La résistance aux antibiotiques est largement reconnue comme l’un des défis de santé publique les plus urgents du XXIe siècle. Aujourd’hui, une nouvelle étude montre que même de très petites quantités d’antibiotiques qui apparaissent couramment dans le sol, les rivières, les eaux usées et les eaux de ruissellement agricoles peuvent considérablement accélérer la propagation des gènes de résistance aux antibiotiques parmi les bactéries.
La recherche, publiée dans Biocontaminantétudie comment quatre antibiotiques typiques présents dans l'environnement influencent le transfert de gènes vertical et horizontal, les deux principales voies par lesquelles les bactéries transmettent la résistance. L'équipe a examiné la tétracycline, l'ampicilline, la kanamycine et la streptomycine à des concentrations allant de niveaux environnementaux extrêmement faibles à des niveaux sous-inhibiteurs. Ces concentrations sont couramment détectées dans les rivières, les sols des terres agricoles, les élevages et les eaux usées des hôpitaux.
Les scientifiques ont établi trois modèles expérimentaux pour comprendre comment la résistance se propage. Le premier modèle s’est concentré sur le transfert vertical de gènes, qui fait référence au passage de gènes des cellules parentales à leur descendance. Les deux autres modèles ont examiné le transfert horizontal de gènes, y compris la conjugaison entre différentes souches bactériennes et la transformation, dans laquelle les bactéries absorbent l'ADN libre de leur environnement.
Les résultats révèlent que des concentrations d’antibiotiques adaptées à l’environnement peuvent stabiliser la résistance existante et également favoriser le développement de nouveaux traits de résistance. Dans les expériences de transfert vertical de gènes, trois types d'antibiotiques, outre la tétracycline, ont aidé les bactéries résistantes à maintenir une résistance stable pendant dix jours d'exposition. L’équipe a découvert que certaines souches développaient même une résistance croisée à d’autres antibiotiques. Les simulations mathématiques ont corroboré les résultats expérimentaux et prédit que les populations bactériennes résistantes continueraient de croître et de persister sur des périodes plus longues.

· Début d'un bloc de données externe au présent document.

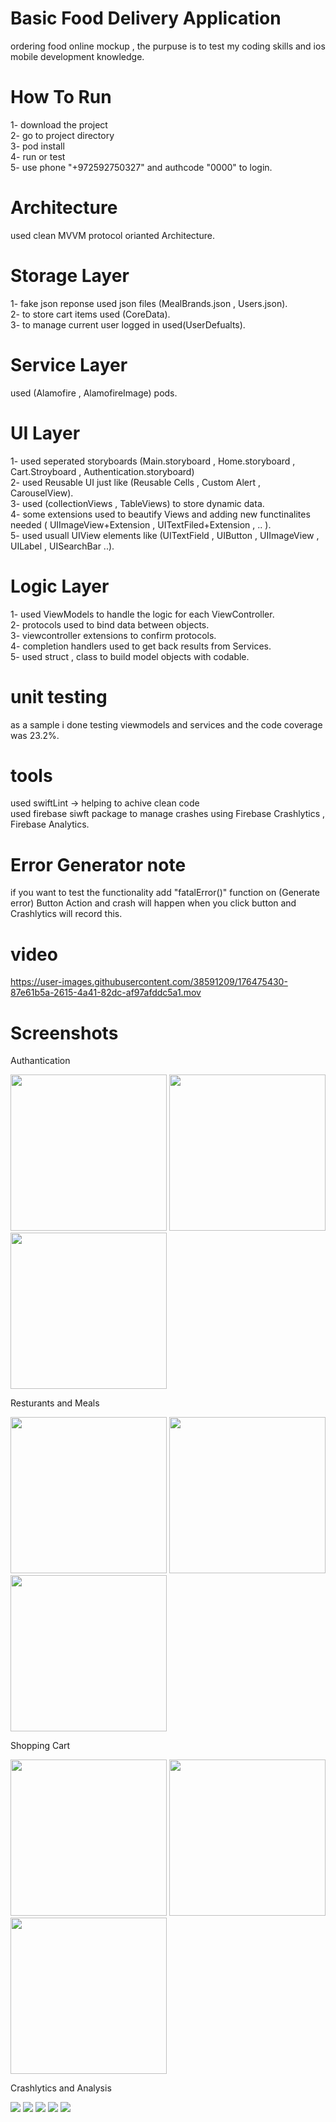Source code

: #  Basic Food Delivery Application

ordering food online mockup , the purpuse is to test my coding skills and ios mobile development knowledge.
<br />

# How To Run 

1- download the project <br />
2- go to project directory <br />
3- pod install <br />
4- run or test <br />
5- use phone "+972592750327" and authcode "0000" to login.<br />


# Architecture 

 used clean MVVM protocol orianted Architecture. <br />
 
 
# Storage Layer

 1- fake json reponse used json files (MealBrands.json , Users.json). <br />
 2- to store cart items used (CoreData). <br />
 3- to manage current user logged in used(UserDefualts). <br />

 
# Service Layer

 used (Alamofire , AlamofireImage) pods.<br />


# UI Layer 

 1- used seperated storyboards (Main.storyboard , Home.storyboard , Cart.Stroyboard , Authentication.storyboard) <br />
 2- used Reusable UI just like (Reusable Cells , Custom Alert , CarouselView). <br />
 3- used (collectionViews , TableViews) to store dynamic data. <br />
 4- some extensions used to beautify Views and adding new functinalites needed  ( UIImageView+Extension , UITextFiled+Extension , .. ). <br />
 5- used usuall UIView elements like (UITextField , UIButton , UIImageView , UILabel , UISearchBar ..).<br />
 
 
 # Logic Layer 
 1- used ViewModels to handle the logic for each ViewController. <br />
 2- protocols used to bind data between objects.  <br />
 3- viewcontroller extensions to confirm protocols. <br />
 4- completion handlers used to get back results from Services. <br />
 5- used struct , class to build model objects with codable. <br /> 


# unit testing
 as a sample i done testing viewmodels and services and the code coverage was 23.2%. <br />


# tools 

used swiftLint -> helping to achive clean code <br />
used firebase siwft package to manage crashes using Firebase Crashlytics , Firebase Analytics. <br />


# Error Generator note

  if you want to test the functionality add "fatalError()" function on (Generate error) Button Action and crash will happen when you click button and Crashlytics will record this. 


# video

https://user-images.githubusercontent.com/38591209/176475430-87e61b5a-2615-4a41-82dc-af97afddc5a1.mov


# Screenshots

Authantication <br />

<p float="left">
  <img src="/HAAT-Assignment/Resources/Screenshots/SignUp.png" width="250" /> 
  <img src="/HAAT-Assignment/Resources/Screenshots/SignUpPhone.png" width="250" />
  <img src="/HAAT-Assignment/Resources/Screenshots/AuthCode.png" width="250" />
</p>

Resturants and Meals <br />
<p float="left">
  <img src="/HAAT-Assignment/Resources/Screenshots/Home.png" width="250" /> 
  <img src="/HAAT-Assignment/Resources/Screenshots/Meals.png" width="250" />
  <img src="/HAAT-Assignment/Resources/Screenshots/Search.png" width="250" />
</p>

Shopping Cart <br />

<p float="left">
  <img src="/HAAT-Assignment/Resources/Screenshots/AddToCart.png" width="250" /> 
  <img src="/HAAT-Assignment/Resources/Screenshots/Cart.png" width="250" />
  <img src="/HAAT-Assignment/Resources/Screenshots/Error.png" width="250" />
</p>

Crashlytics and Analysis <br />

![](/HAAT-Assignment/Resources/Screenshots/crashboard.png)
![](/HAAT-Assignment/Resources/Screenshots/cartViewControllerCrash.png)
![](/HAAT-Assignment/Resources/Screenshots/crashDetails.png)
![](/HAAT-Assignment/Resources/Screenshots/AnalyticsBoard.png)
![](/HAAT-Assignment/Resources/Screenshots/investigationPage.png)

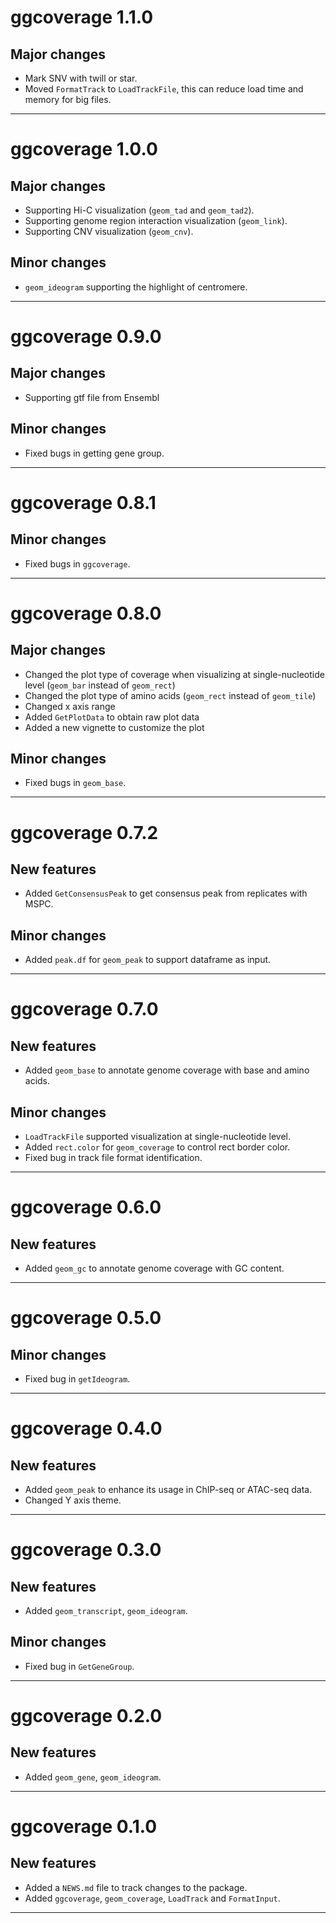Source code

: # ggcoverage 1.1.0
## Major changes
* Mark SNV with twill or star.
* Moved `FormatTrack` to `LoadTrackFile`, this can reduce load time and memory for big files.

-------------

# ggcoverage 1.0.0
## Major changes
* Supporting Hi-C visualization (`geom_tad` and `geom_tad2`).
* Supporting genome region interaction visualization (`geom_link`).
* Supporting CNV visualization (`geom_cnv`).

## Minor changes
* `geom_ideogram` supporting the highlight of centromere.

-------------

# ggcoverage 0.9.0
## Major changes
* Supporting gtf file from Ensembl

## Minor changes
* Fixed bugs in getting gene group.

-------------

# ggcoverage 0.8.1
## Minor changes
* Fixed bugs in `ggcoverage`.

-------------

# ggcoverage 0.8.0
## Major changes
* Changed the plot type of coverage when visualizing at single-nucleotide level (`geom_bar` instead of `geom_rect`)
* Changed the plot type of amino acids (`geom_rect` instead of `geom_tile`)
* Changed x axis range
* Added `GetPlotData` to obtain raw plot data
* Added a new vignette to customize the plot

## Minor changes
* Fixed bugs in `geom_base`.

-------------

# ggcoverage 0.7.2
## New features
* Added `GetConsensusPeak` to get consensus peak from replicates with MSPC.

## Minor changes
* Added `peak.df` for `geom_peak` to support dataframe as input.

-------------

# ggcoverage 0.7.0
## New features
* Added `geom_base` to annotate genome coverage with base and amino acids.

## Minor changes
* `LoadTrackFile` supported visualization at single-nucleotide level.
* Added `rect.color` for `geom_coverage` to control  rect border color.
* Fixed bug in track file format identification.

-------------

# ggcoverage 0.6.0
## New features
* Added `geom_gc` to annotate genome coverage with GC content. 

-------------

# ggcoverage 0.5.0
## Minor changes
* Fixed bug in `getIdeogram`.

-------------

# ggcoverage 0.4.0
## New features
* Added `geom_peak` to enhance its usage in ChIP-seq or ATAC-seq data.
* Changed Y axis theme.

-------------

# ggcoverage 0.3.0
## New features
* Added `geom_transcript`, `geom_ideogram`.

## Minor changes
* Fixed bug in `GetGeneGroup`.

-------------

# ggcoverage 0.2.0
## New features
* Added `geom_gene`, `geom_ideogram`.

-------------

# ggcoverage 0.1.0

## New features
* Added a `NEWS.md` file to track changes to the package.
* Added `ggcoverage`, `geom_coverage`, `LoadTrack` and `FormatInput`.

-------------
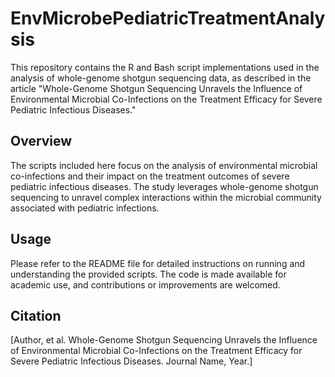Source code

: # EnvMicrobePediatricTreatmentAnalysis

This repository contains the R and Bash script implementations used in the analysis of whole-genome shotgun sequencing data, as described in the article "Whole-Genome Shotgun Sequencing Unravels the Influence of Environmental Microbial Co-Infections on the Treatment Efficacy for Severe Pediatric Infectious Diseases."

## Overview

The scripts included here focus on the analysis of environmental microbial co-infections and their impact on the treatment outcomes of severe pediatric infectious diseases. The study leverages whole-genome shotgun sequencing to unravel complex interactions within the microbial community associated with pediatric infections.

## Usage

Please refer to the README file for detailed instructions on running and understanding the provided scripts. The code is made available for academic use, and contributions or improvements are welcomed.

## Citation

[Author, et al. Whole-Genome Shotgun Sequencing Unravels the Influence of Environmental Microbial Co-Infections on the Treatment Efficacy for Severe Pediatric Infectious Diseases. Journal Name, Year.]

Les effets sur le transfert horizontal de gènes étaient encore plus frappants. De faibles concentrations d'antibiotiques, aussi faibles que 0,005 mg par litre, ont considérablement augmenté la fréquence et l'efficacité de la conjugaison entre les souches bactériennes. Selon l'antibiotique, le nombre de transconjugants a augmenté de plus de cinq fois. Des améliorations similaires ont été observées dans des expériences de transformation, où le nombre de bactéries ayant adopté des plasmides porteurs de résistance externe a augmenté jusqu'à deux virgule sept fois.
Pour comprendre les mécanismes biologiques sous-jacents, les chercheurs ont mesuré les changements dans les espèces réactives de l’oxygène, la perméabilité des membranes cellulaires, les niveaux d’énergie et l’expression des gènes. Ils ont découvert que les antibiotiques à faible dose augmentaient le stress oxydatif et modifiaient les structures membranaires de manière à rendre les cellules plus réceptives à l’échange de matériel génétique. Les antibiotiques ont également activé les gènes impliqués dans la réponse au stress, le transport membranaire et la réparation de l’ADN, qui sont des régulateurs clés du transfert de gènes. Dans le même temps, l’augmentation de l’ATP cellulaire a fourni une énergie supplémentaire pour les processus d’échange génétique.
Pris ensemble, les résultats suggèrent que même une contamination minime aux antibiotiques peut amplifier la propagation de la résistance aux antibiotiques dans les écosystèmes naturels et artificiels. L'étude met en valeur l'importance d'améliorer la gestion des antibiotiques, de contrôler les émissions dans l'environnement et de réévaluer les pratiques de traitement des eaux usées.
Les auteurs notent que leurs résultats soulignent la nécessité d’une surveillance à long terme des résidus d’antibiotiques en milieu agricole, clinique et urbain. Ils recommandent également d’incorporer des concentrations d’antibiotiques pertinentes pour l’environnement dans les futures évaluations des risques microbiens. Alors que la résistance aux antibiotiques continue de menacer la santé mondiale, il est essentiel de comprendre comment les gènes de résistance se propagent en dehors des environnements cliniques pour développer des stratégies d’atténuation efficaces.